StructuredStateManagement
Contents
Summary
Move away from ad-hoc states and state transitions to a more concrete organized structured state management in nova.
What problems does this solve
- Increases the [stability/extendability/reliability] of nova.
- Makes it easier to [test, understand, verify, review] nova code.
- Ensures state transitions are done reliably and correctly by isolating those transitions to a single place.
- Removes the need for periodic tasks to cleanup garbage left by novas ad-hoc states.
- Fixes a variety of problems that previously had piecemeal like patches applied.
Issues that would likely not have happened with a better state management system
Examples include:
- Varying exceptions
- MQ timeouts
- DB timeouts
- WS call timeouts
Bugs/blueprints that likely would not be needed:
- https://blueprints.launchpad.net/nova/+spec/compute-instance-cleanup-service
- https://bugs.launchpad.net/nova/+bug/1050979
- https://bugs.launchpad.net/nova/+bug/1061024
- https://bugs.launchpad.net/nova/+bug/1082414
- ...
Requirements
https://etherpad.openstack.org/task-system
Discussions
https://etherpad.openstack.org/the-future-of-orch
Plan of record
- Create prototype.
- Get feedback from summit session.
- Get more feedback from email list & heat folks about common library.

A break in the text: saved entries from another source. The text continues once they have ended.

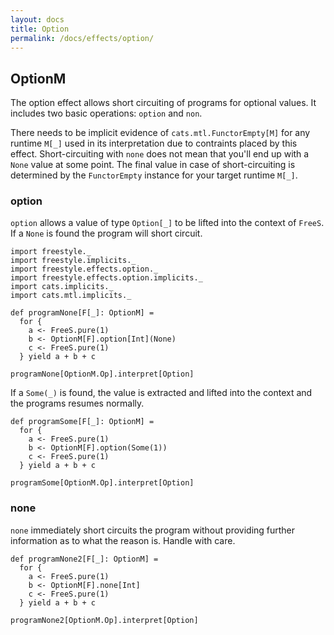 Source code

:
 ```yaml
---
layout: docs
title: Option
permalink: /docs/effects/option/
---
```


## OptionM

The option effect allows short circuiting of programs for optional values.
It includes two basic operations: `option` and `non`.

There needs to be implicit evidence of `cats.mtl.FunctorEmpty[M]` for any runtime `M[_]` used in its interpretation due to contraints placed by this effect. Short-circuiting with `none` does not mean that you'll end up with a
`None` value at some point. The final value in case of short-circuiting is determined by the `FunctorEmpty` instance for
your target runtime `M[_]`.

### option

`option` allows a value of type `Option[_]` to be lifted into the context of `FreeS`. If a `None` is found the program will short circuit.


```tut:book
import freestyle._
import freestyle.implicits._
import freestyle.effects.option._
import freestyle.effects.option.implicits._
import cats.implicits._
import cats.mtl.implicits._

def programNone[F[_]: OptionM] =
  for {
    a <- FreeS.pure(1)
    b <- OptionM[F].option[Int](None)
    c <- FreeS.pure(1)
  } yield a + b + c

programNone[OptionM.Op].interpret[Option]
```

If a `Some(_)` is found, the value is extracted and lifted into the context and the programs resumes
normally.

```tut:book
def programSome[F[_]: OptionM] =
  for {
    a <- FreeS.pure(1)
    b <- OptionM[F].option(Some(1))
    c <- FreeS.pure(1)
  } yield a + b + c

programSome[OptionM.Op].interpret[Option]
```

### none

`none` immediately short circuits the program without providing further information as to what the reason is. Handle with
care.

```tut:book
def programNone2[F[_]: OptionM] =
  for {
    a <- FreeS.pure(1)
    b <- OptionM[F].none[Int]
    c <- FreeS.pure(1)
  } yield a + b + c

programNone2[OptionM.Op].interpret[Option]
```
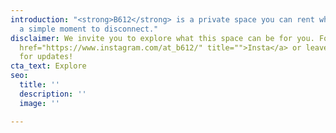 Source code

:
 ```yaml
---
introduction: "<strong>B612</strong> is a private space you can rent when you need
  a simple moment to disconnect."
disclaimer: We invite you to explore what this space can be for you. Follow our <a
  href="https://www.instagram.com/at_b612/" title="">Insta</a> or leave your email
  for updates!
cta_text: Explore
seo:
  title: ''
  description: ''
  image: ''

---
```


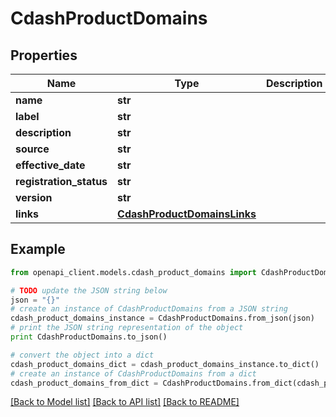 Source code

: # CdashProductDomains


## Properties
Name | Type | Description | Notes
------------ | ------------- | ------------- | -------------
**name** | **str** |  | [optional] 
**label** | **str** |  | [optional] 
**description** | **str** |  | [optional] 
**source** | **str** |  | [optional] 
**effective_date** | **str** |  | [optional] 
**registration_status** | **str** |  | [optional] 
**version** | **str** |  | [optional] 
**links** | [**CdashProductDomainsLinks**](CdashProductDomainsLinks.md) |  | [optional] 

## Example

```python
from openapi_client.models.cdash_product_domains import CdashProductDomains

# TODO update the JSON string below
json = "{}"
# create an instance of CdashProductDomains from a JSON string
cdash_product_domains_instance = CdashProductDomains.from_json(json)
# print the JSON string representation of the object
print CdashProductDomains.to_json()

# convert the object into a dict
cdash_product_domains_dict = cdash_product_domains_instance.to_dict()
# create an instance of CdashProductDomains from a dict
cdash_product_domains_from_dict = CdashProductDomains.from_dict(cdash_product_domains_dict)
```
[[Back to Model list]](../README.md#documentation-for-models) [[Back to API list]](../README.md#documentation-for-api-endpoints) [[Back to README]](../README.md)


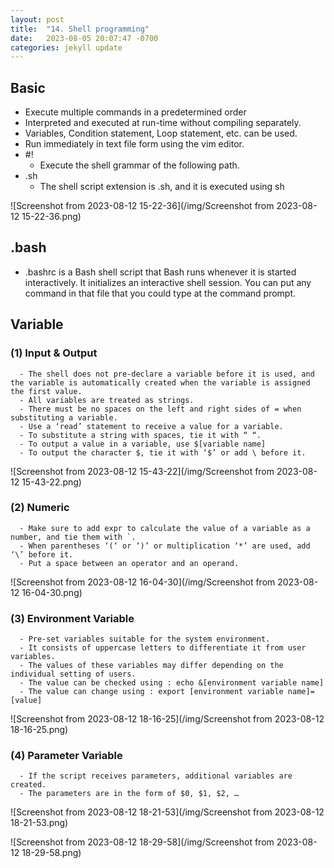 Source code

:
 ```yaml
---
layout: post
title:  "14. Shell programming"
date:   2023-08-05 20:07:47 -0700
categories: jekyll update
---
```


## Basic
   
- Execute multiple commands in a predetermined order
- Interpreted and executed at run-time without compiling separately.
- Variables, Condition statement, Loop statement, etc. can be used.
- Run immediately in text file form using the vim editor.
- #! 
  - Execute the shell grammar of the following path.
- .sh
  - The shell script extension is .sh, and it is executed using sh


![Screenshot from 2023-08-12 15-22-36](/img/Screenshot from 2023-08-12 15-22-36.png)



## .bash
   
- .bashrc is a Bash shell script that Bash runs whenever it is started interactively. It initializes an interactive shell session. You can put any command in that file that you could type at the command prompt.


## Variable
   ### (1) Input & Output
      - The shell does not pre-declare a variable before it is used, and the variable is automatically created when the variable is assigned the first value.
      - All variables are treated as strings.
      - There must be no spaces on the left and right sides of = when substituting a variable.
      - Use a ‘read’ statement to receive a value for a variable.
      - To substitute a string with spaces, tie it with “ “.
      - To output a value in a variable, use $[variable name]
      - To output the character $, tie it with ‘$’ or add \ before it.
      
![Screenshot from 2023-08-12 15-43-22](/img/Screenshot from 2023-08-12 15-43-22.png)

   ### (2) Numeric
      - Make sure to add expr to calculate the value of a variable as a number, and tie them with `.
      - When parentheses ‘(‘ or ‘)’ or multiplication ‘*’ are used, add ‘\’ before it.
      - Put a space between an operator and an operand.

![Screenshot from 2023-08-12 16-04-30](/img/Screenshot from 2023-08-12 16-04-30.png)

   ### (3) Environment Variable
      - Pre-set variables suitable for the system environment.
      - It consists of uppercase letters to differentiate it from user variables.
      - The values of these variables may differ depending on the individual setting of users.
      - The value can be checked using : echo &[environment variable name]
      - The value can change using : export [environment variable name]=[value]

![Screenshot from 2023-08-12 18-16-25](/img/Screenshot from 2023-08-12 18-16-25.png)

   ### (4) Parameter Variable
      - If the script receives parameters, additional variables are created.
      - The parameters are in the form of $0, $1, $2, …

![Screenshot from 2023-08-12 18-21-53](/img/Screenshot from 2023-08-12 18-21-53.png)

![Screenshot from 2023-08-12 18-29-58](/img/Screenshot from 2023-08-12 18-29-58.png)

- Adjust prototype as needed from feedback.
- Split prototype into small chunks.
- Adjust tests for each small chunks.
- Start to submit prototype chunks into http://review.openstack.org (disabling whole/pieces component until ready to turn on?).
Design
Design details
In order to implement of this new orchestration layer the following key concepts must be built into the design from the start.
- A set of atomic tasks that can be organized into a workflow.
- Task resumption.
- Task rollback.
- Task tracking.
- Resource locking.
- Workflow sharding/ownership.
- Simplicity (allowing for extension and verifiability).
- Tolerant to upgrades.